RECORDS FOR THIS TASK below:

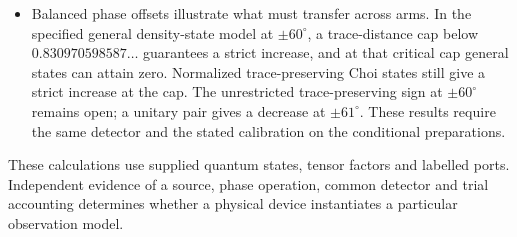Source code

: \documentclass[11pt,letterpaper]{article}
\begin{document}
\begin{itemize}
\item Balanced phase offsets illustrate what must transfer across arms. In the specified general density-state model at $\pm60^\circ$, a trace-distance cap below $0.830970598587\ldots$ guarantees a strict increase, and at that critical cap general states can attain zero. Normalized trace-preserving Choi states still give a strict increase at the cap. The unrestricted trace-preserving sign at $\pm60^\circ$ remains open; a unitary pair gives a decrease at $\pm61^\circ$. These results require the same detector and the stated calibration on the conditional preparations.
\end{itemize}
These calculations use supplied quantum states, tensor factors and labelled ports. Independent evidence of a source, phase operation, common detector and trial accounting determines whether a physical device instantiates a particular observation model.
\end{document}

End of RECORDS FOR THIS TASK.
RECORDS FOR THIS TASK below:

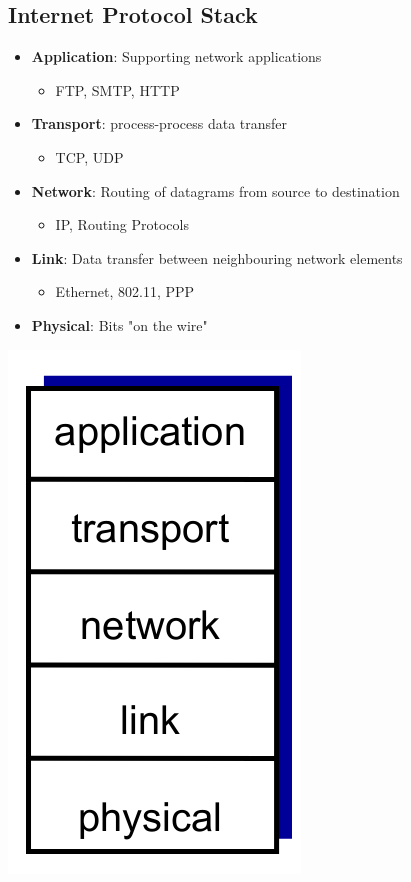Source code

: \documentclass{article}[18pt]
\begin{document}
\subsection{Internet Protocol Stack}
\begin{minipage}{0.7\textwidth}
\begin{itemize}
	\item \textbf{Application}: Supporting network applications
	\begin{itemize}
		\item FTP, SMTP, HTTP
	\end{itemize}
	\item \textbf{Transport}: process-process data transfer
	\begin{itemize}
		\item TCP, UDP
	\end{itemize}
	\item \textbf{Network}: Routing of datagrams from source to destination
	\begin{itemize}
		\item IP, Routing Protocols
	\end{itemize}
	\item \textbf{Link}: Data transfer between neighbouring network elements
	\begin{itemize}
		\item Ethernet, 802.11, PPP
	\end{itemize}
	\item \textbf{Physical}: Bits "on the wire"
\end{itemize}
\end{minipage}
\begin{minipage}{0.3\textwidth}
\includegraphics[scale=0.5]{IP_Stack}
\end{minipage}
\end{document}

End of RECORDS FOR THIS TASK.

Lines of the material that contain the word "These" are to be gathered.

\item Balanced phase offsets illustrate what must transfer across arms. In the specified general density-state model at $\pm60^\circ$, a trace-distance cap below $0.830970598587\ldots$ guarantees a strict increase, and at that critical cap general states can attain zero. Normalized trace-preserving Choi states still give a strict increase at the cap. The unrestricted trace-preserving sign at $\pm60^\circ$ remains open; a unitary pair gives a decrease at $\pm61^\circ$. These results require the same detector and the stated calibration on the conditional preparations.
These calculations use supplied quantum states, tensor factors and labelled ports. Independent evidence of a source, phase operation, common detector and trial accounting determines whether a physical device instantiates a particular observation model.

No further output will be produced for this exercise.